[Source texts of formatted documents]
......
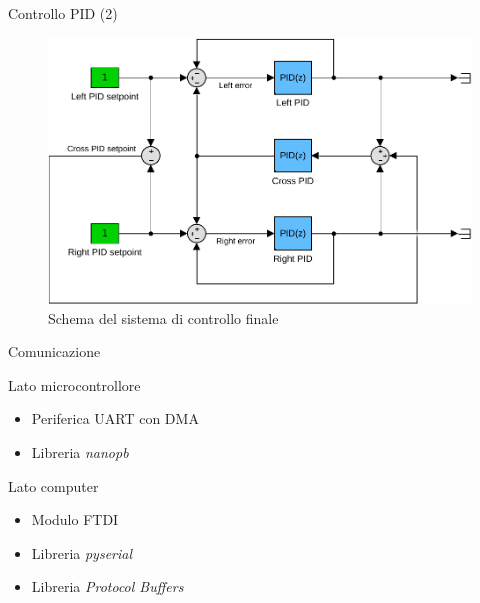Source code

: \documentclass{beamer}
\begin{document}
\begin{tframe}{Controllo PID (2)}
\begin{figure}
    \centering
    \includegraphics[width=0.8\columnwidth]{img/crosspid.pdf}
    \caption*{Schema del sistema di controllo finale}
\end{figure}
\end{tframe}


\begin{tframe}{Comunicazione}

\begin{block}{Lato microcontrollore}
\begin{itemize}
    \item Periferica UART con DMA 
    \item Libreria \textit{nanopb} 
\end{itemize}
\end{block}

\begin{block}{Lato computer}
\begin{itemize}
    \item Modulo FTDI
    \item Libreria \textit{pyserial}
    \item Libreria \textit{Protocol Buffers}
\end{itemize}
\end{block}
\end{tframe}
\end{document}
......
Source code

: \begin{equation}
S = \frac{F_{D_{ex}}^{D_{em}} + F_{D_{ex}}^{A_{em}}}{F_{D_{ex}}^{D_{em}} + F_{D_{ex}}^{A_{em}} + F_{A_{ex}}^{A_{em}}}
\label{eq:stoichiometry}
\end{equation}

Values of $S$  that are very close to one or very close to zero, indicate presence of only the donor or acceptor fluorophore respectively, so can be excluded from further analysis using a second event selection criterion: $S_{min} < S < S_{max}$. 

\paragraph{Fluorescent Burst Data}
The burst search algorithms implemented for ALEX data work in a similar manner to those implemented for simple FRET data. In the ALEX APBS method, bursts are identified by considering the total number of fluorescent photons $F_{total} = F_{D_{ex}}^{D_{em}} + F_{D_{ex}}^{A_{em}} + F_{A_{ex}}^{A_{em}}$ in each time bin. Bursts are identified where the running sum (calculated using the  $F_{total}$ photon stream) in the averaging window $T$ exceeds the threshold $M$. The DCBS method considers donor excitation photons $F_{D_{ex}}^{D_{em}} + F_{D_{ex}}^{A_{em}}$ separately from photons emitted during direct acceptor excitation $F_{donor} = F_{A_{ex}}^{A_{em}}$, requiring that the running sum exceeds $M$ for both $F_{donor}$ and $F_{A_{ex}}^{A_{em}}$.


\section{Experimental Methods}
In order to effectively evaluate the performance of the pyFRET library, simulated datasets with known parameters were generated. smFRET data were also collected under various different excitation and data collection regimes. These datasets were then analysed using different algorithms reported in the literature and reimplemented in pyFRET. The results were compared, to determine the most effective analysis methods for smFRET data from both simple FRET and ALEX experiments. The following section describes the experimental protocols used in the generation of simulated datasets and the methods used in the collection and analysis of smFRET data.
......
WHAT NEEDS TO BE DONE: Each line with the word "FRET" in the records above belongs in the result; copy all of them.

EXERCISE OUTPUT:
The burst search algorithms implemented for ALEX data work in a similar manner to those implemented for simple FRET data. In the ALEX APBS method, bursts are identified by considering the total number of fluorescent photons $F_{total} = F_{D_{ex}}^{D_{em}} + F_{D_{ex}}^{A_{em}} + F_{A_{ex}}^{A_{em}}$ in each time bin. Bursts are identified where the running sum (calculated using the  $F_{total}$ photon stream) in the averaging window $T$ exceeds the threshold $M$. The DCBS method considers donor excitation photons $F_{D_{ex}}^{D_{em}} + F_{D_{ex}}^{A_{em}}$ separately from photons emitted during direct acceptor excitation $F_{donor} = F_{A_{ex}}^{A_{em}}$, requiring that the running sum exceeds $M$ for both $F_{donor}$ and $F_{A_{ex}}^{A_{em}}$.
In order to effectively evaluate the performance of the pyFRET library, simulated datasets with known parameters were generated. smFRET data were also collected under various different excitation and data collection regimes. These datasets were then analysed using different algorithms reported in the literature and reimplemented in pyFRET. The results were compared, to determine the most effective analysis methods for smFRET data from both simple FRET and ALEX experiments. The following section describes the experimental protocols used in the generation of simulated datasets and the methods used in the collection and analysis of smFRET data.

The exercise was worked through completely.